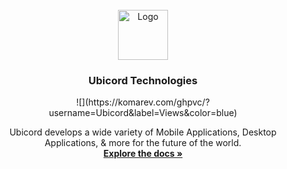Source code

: <br />
<div align="center">
  <a href="https://github.com/Ubicord">
    <img src="https://avatars.githubusercontent.com/u/129566032?s=200&v=4" alt="Logo" width="80" height="80">
  </a>

  <h3 align="center">Ubicord Technologies</h3>
  ![](https://komarev.com/ghpvc/?username=Ubicord&label=Views&color=blue)

  <p align="center">
    Ubicord develops a wide variety of Mobile Applications, Desktop Applications, & more for the future of the world.
    <br />
    <a href="https://docs.ubicord.com"><strong>Explore the docs »</strong></a>
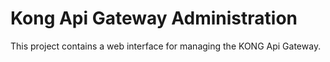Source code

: # Kong Api Gateway Administration

This project contains a web interface for managing the KONG Api Gateway. 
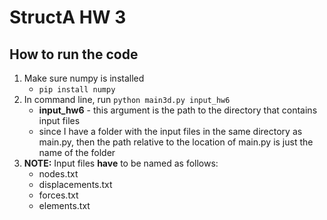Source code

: # StructA HW 3
## How to run the code
1. Make sure numpy is installed
    - `pip install numpy`
2. In command line, run `python main3d.py input_hw6`
    - **input_hw6** - this argument is the path to the directory that contains input files
    - since I have a folder with the input files in the same directory as main.py, then the path relative to the location of main.py is just the name of the folder 
3. **NOTE:** Input files **have** to be named as follows:
    - nodes.txt
    - displacements.txt
    - forces.txt
    - elements.txt

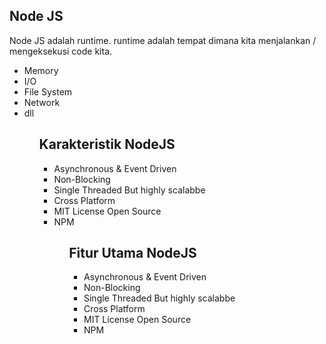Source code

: <h2>Node JS</h2>
<p>
Node JS adalah runtime. runtime adalah tempat dimana kita menjalankan / mengeksekusi code kita.
<ul>
    <li>Memory</li>
    <li>I/O</li>
    <li>File System</li>
    <li>Network</li>
    <li>dll</li>
<ul>
<h2>Karakteristik NodeJS</h2>
<ul>
    <li>Asynchronous & Event Driven</li>
    <li>Non-Blocking</li>
    <li>Single Threaded But highly scalabbe</li>
    <li>Cross Platform</li>
    <li>MIT License Open Source</li>
    <li>NPM</li>
<ul>
<h2>Fitur Utama NodeJS</h2>
<ul>
    <li>Asynchronous & Event Driven</li>
    <li>Non-Blocking</li>
    <li>Single Threaded But highly scalabbe</li>
    <li>Cross Platform</li>
    <li>MIT License Open Source</li>
    <li>NPM</li>
<ul>
</p>
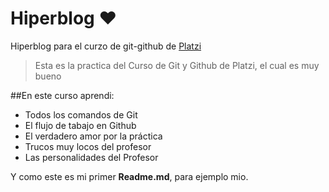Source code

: # Hiperblog ❤
Hiperblog para el curzo de git-github de [Platzi](http://platzi.com "Platzi")
>Esta es la practica del Curso de Git y Github de Platzi, el cual es muy bueno

##En este curso aprendi:
- Todos los comandos de Git
- El flujo de tabajo en Github
- El verdadero amor por la práctica
- Trucos muy locos del profesor
- Las personalidades del Profesor

Y como este es mi primer **Readme.md**, para ejemplo mio.
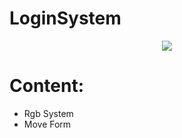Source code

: # LoginSystem
<center><img src="https://i.imgur.com/J9w0xJ8.png" target="_blank"></center>

# Content:
* Rgb System
* Move Form
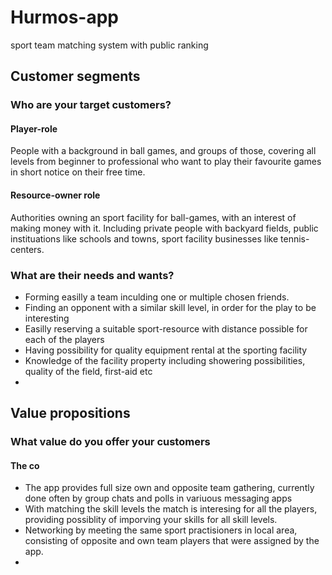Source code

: # Hurmos-app
sport team matching system with public ranking 
## Customer segments

### Who are your target customers?

#### Player-role
People with a background in ball games, and groups of those, covering all levels from beginner to professional who want to play their favourite games in short notice on their free time.  

#### Resource-owner role 
Authorities owning an sport facility for ball-games, with an interest of making money with it. Including private people with backyard fields, public instituations like schools and towns, sport facility businesses like tennis-centers. 

### What are their needs and wants?
* Forming easilly a team inculding one or multiple chosen friends.
* Finding an opponent with a similar skill level, in order for the play to be interesting
* Easilly reserving a suitable sport-resource with distance possible for each of the players
* Having possibility for quality equipment rental at the sporting facility
* Knowledge of the facility property including showering possibilities, quality of the field, first-aid etc
* 

## Value propositions 

### What value do you offer your customers 

#### The co
* The app provides full size own and opposite team gathering, currently done often by group chats and polls in variuous messaging apps
* With matching the skill levels the match is interesing for all the players, providing possiblity of imporving your skills for all skill levels.
* Networking by meeting the same sport practisioners in local area, consisting of opposite and own team players that were assigned by the app.
* 

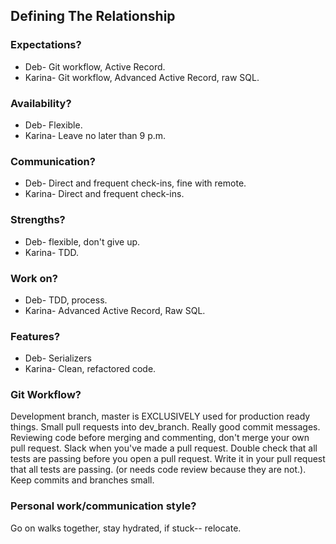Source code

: 
## Defining The Relationship

### Expectations?
  * Deb- Git workflow, Active Record.
  * Karina- Git workflow, Advanced Active Record, raw SQL.

### Availability?
  * Deb- Flexible.
  * Karina- Leave no later than 9 p.m.

### Communication?
  * Deb- Direct and frequent check-ins, fine with remote.
  * Karina- Direct and frequent check-ins.

### Strengths?
  * Deb- flexible, don't give up.
  * Karina- TDD.

### Work on?
  * Deb- TDD, process.
  * Karina- Advanced Active Record, Raw SQL.

### Features?
  * Deb- Serializers
  * Karina- Clean, refactored code.

### Git Workflow?
  Development branch, master is EXCLUSIVELY used for production ready things. Small pull requests into dev_branch.
  Really good commit messages. Reviewing code before merging and commenting, don't merge your own pull request. Slack when you've made a pull request. Double check that all tests are passing before you open a pull request. Write it in your pull request that all tests are passing. (or needs code review because they are not.). Keep commits and branches small.  

### Personal work/communication style?
  Go on walks together, stay hydrated, if stuck-- relocate.
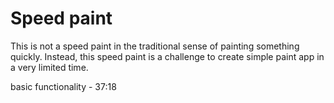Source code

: # Speed paint

This is not a speed paint in the traditional sense of painting something quickly. Instead, this speed paint is a challenge to create simple paint app in a very limited time.

basic functionality - 37:18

● ● ● ● ● ● ●

Activity: Copy out all the records exactly as they read, and omit the pictures.

Output below:
Source code

: <br />
<div align="center">
  <a href="https://github.com/Ubicord">
    <img src="https://avatars.githubusercontent.com/u/129566032?s=200&v=4" alt="Logo" width="80" height="80">
  </a>

  <h3 align="center">Ubicord Technologies</h3>
  ![](https://komarev.com/ghpvc/?username=Ubicord&label=Views&color=blue)

  <p align="center">
    Ubicord develops a wide variety of Mobile Applications, Desktop Applications, & more for the future of the world.
    <br />
    <a href="https://docs.ubicord.com"><strong>Explore the docs »</strong></a>
Source code

: # Kong Api Gateway Administration

This project contains a web interface for managing the KONG Api Gateway. 
Source code

: # StructA HW 3
## How to run the code
1. Make sure numpy is installed
    - `pip install numpy`
2. In command line, run `python main3d.py input_hw6`
    - **input_hw6** - this argument is the path to the directory that contains input files
    - since I have a folder with the input files in the same directory as main.py, then the path relative to the location of main.py is just the name of the folder 
3. **NOTE:** Input files **have** to be named as follows:
    - nodes.txt
    - displacements.txt
    - forces.txt
    - elements.txt

Source code

: <h2>Node JS</h2>
<p>
Node JS adalah runtime. runtime adalah tempat dimana kita menjalankan / mengeksekusi code kita.
<ul>
    <li>Memory</li>
    <li>I/O</li>
    <li>File System</li>
    <li>Network</li>
    <li>dll</li>
<ul>
<h2>Karakteristik NodeJS</h2>
<ul>
    <li>Asynchronous & Event Driven</li>
    <li>Non-Blocking</li>
    <li>Single Threaded But highly scalabbe</li>
    <li>Cross Platform</li>
    <li>MIT License Open Source</li>
    <li>NPM</li>
<ul>
<h2>Fitur Utama NodeJS</h2>
<ul>
    <li>Asynchronous & Event Driven</li>
    <li>Non-Blocking</li>
    <li>Single Threaded But highly scalabbe</li>
    <li>Cross Platform</li>
    <li>MIT License Open Source</li>
    <li>NPM</li>
<ul>
</p>
Source code

: # Hiperblog ❤
Hiperblog para el curzo de git-github de [Platzi](http://platzi.com "Platzi")
>Esta es la practica del Curso de Git y Github de Platzi, el cual es muy bueno

##En este curso aprendi:
- Todos los comandos de Git
- El flujo de tabajo en Github
- El verdadero amor por la práctica
- Trucos muy locos del profesor
- Las personalidades del Profesor

Y como este es mi primer **Readme.md**, para ejemplo mio.
Source code

: # LoginSystem
<center><img src="https://i.imgur.com/J9w0xJ8.png" target="_blank"></center>

# Content:
* Rgb System
* Move Form
Source code

: # Hurmos-app
sport team matching system with public ranking 
## Customer segments

### Who are your target customers?

#### Player-role
People with a background in ball games, and groups of those, covering all levels from beginner to professional who want to play their favourite games in short notice on their free time.  

#### Resource-owner role 
Authorities owning an sport facility for ball-games, with an interest of making money with it. Including private people with backyard fields, public instituations like schools and towns, sport facility businesses like tennis-centers. 

### What are their needs and wants?
* Forming easilly a team inculding one or multiple chosen friends.
* Finding an opponent with a similar skill level, in order for the play to be interesting
* Easilly reserving a suitable sport-resource with distance possible for each of the players
* Having possibility for quality equipment rental at the sporting facility
* Knowledge of the facility property including showering possibilities, quality of the field, first-aid etc
* 

## Value propositions 

### What value do you offer your customers 

#### The co
* The app provides full size own and opposite team gathering, currently done often by group chats and polls in variuous messaging apps
* With matching the skill levels the match is interesing for all the players, providing possiblity of imporving your skills for all skill levels.
* Networking by meeting the same sport practisioners in local area, consisting of opposite and own team players that were assigned by the app.
* 

Source code

: 
## Defining The Relationship

### Expectations?
  * Deb- Git workflow, Active Record.
  * Karina- Git workflow, Advanced Active Record, raw SQL.

### Availability?
  * Deb- Flexible.
  * Karina- Leave no later than 9 p.m.

### Communication?
  * Deb- Direct and frequent check-ins, fine with remote.
  * Karina- Direct and frequent check-ins.

### Strengths?
  * Deb- flexible, don't give up.
  * Karina- TDD.

### Work on?
  * Deb- TDD, process.
  * Karina- Advanced Active Record, Raw SQL.

### Features?
  * Deb- Serializers
  * Karina- Clean, refactored code.

### Git Workflow?
  Development branch, master is EXCLUSIVELY used for production ready things. Small pull requests into dev_branch.
  Really good commit messages. Reviewing code before merging and commenting, don't merge your own pull request. Slack when you've made a pull request. Double check that all tests are passing before you open a pull request. Write it in your pull request that all tests are passing. (or needs code review because they are not.). Keep commits and branches small.  

### Personal work/communication style?
  Go on walks together, stay hydrated, if stuck-- relocate.
Source code

: # Speed paint

This is not a speed paint in the traditional sense of painting something quickly. Instead, this speed paint is a challenge to create simple paint app in a very limited time.

basic functionality - 37:18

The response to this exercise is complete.